Drawing from archival materials from the CMU archives, the team reconstructed Yessios’ “CISP,” a software based on a “linguistic model” of design that allows users to define basic urban conditions, a repertoire of architectural units, and spatial constraints — such as access, views, and distance. Using a backtracking algorithm, the system iterates through alternative placements of the units until it finds an optimal solution.
In a forthcoming article, Professor Daniel Cardoso Llach explains that CISP “offers a glimpse into the role architectural researchers at Carnegie Mellon played in pioneering computational approaches to architectural and urban design. Its author, Yessios, was the first doctoral student in architecture at CMU — a degree then granted by SUPA, the predecessor to Heinz College. His doctoral committee included Charles Eastman and AI pioneer Allen Newell.” CISP thus illustrates CMU’s distinctively interdisciplinary spirit, with researchers across fields combining methods from computer science, urban planning, and architecture in order to expand our ability to understand and shape the built environment.

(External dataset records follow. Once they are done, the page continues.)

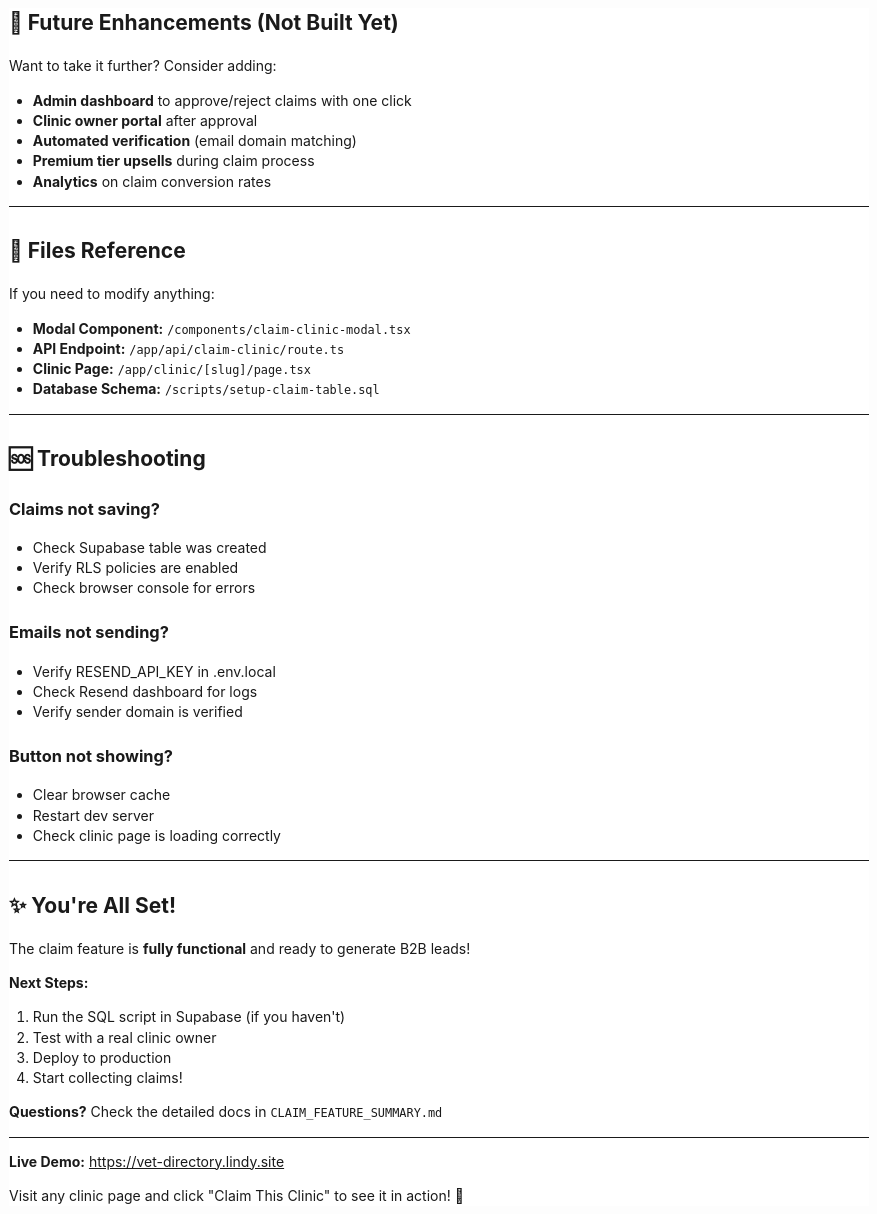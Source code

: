 
## 🔮 Future Enhancements (Not Built Yet)

Want to take it further? Consider adding:

- **Admin dashboard** to approve/reject claims with one click
- **Clinic owner portal** after approval
- **Automated verification** (email domain matching)
- **Premium tier upsells** during claim process
- **Analytics** on claim conversion rates

---

## 📁 Files Reference

If you need to modify anything:

- **Modal Component:** `/components/claim-clinic-modal.tsx`
- **API Endpoint:** `/app/api/claim-clinic/route.ts`
- **Clinic Page:** `/app/clinic/[slug]/page.tsx`
- **Database Schema:** `/scripts/setup-claim-table.sql`

---

## 🆘 Troubleshooting

### Claims not saving?
- Check Supabase table was created
- Verify RLS policies are enabled
- Check browser console for errors

### Emails not sending?
- Verify RESEND_API_KEY in .env.local
- Check Resend dashboard for logs
- Verify sender domain is verified

### Button not showing?
- Clear browser cache
- Restart dev server
- Check clinic page is loading correctly

---

## ✨ You're All Set!

The claim feature is **fully functional** and ready to generate B2B leads!

**Next Steps:**
1. Run the SQL script in Supabase (if you haven't)
2. Test with a real clinic owner
3. Deploy to production
4. Start collecting claims!

**Questions?** Check the detailed docs in `CLAIM_FEATURE_SUMMARY.md`

---

**Live Demo:** https://vet-directory.lindy.site

Visit any clinic page and click "Claim This Clinic" to see it in action! 🚀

The installation is part of Llach’s ongoing research project “Experimental Archaeology of CAD,” which combines historical research and technology prototyping in order to reconstruct early computational design systems and explore their gestural and material dimensions. Other installations from this project have been exhibited in the Miller Institute for Contemporary Art (formerly Miller Gallery at Carnegie Mellon) (Pittsburgh, 2017) and at the SIGGRAPH Art Gallery (Vancouver, 2018).
The CISP reconstruction project team includes students Harshavardan Kedia (B.Arch ’19), who played a leading role in the implementation of the CISP reconstruction and Erik Ulberg (MSCD ’20), who made important technical contributions.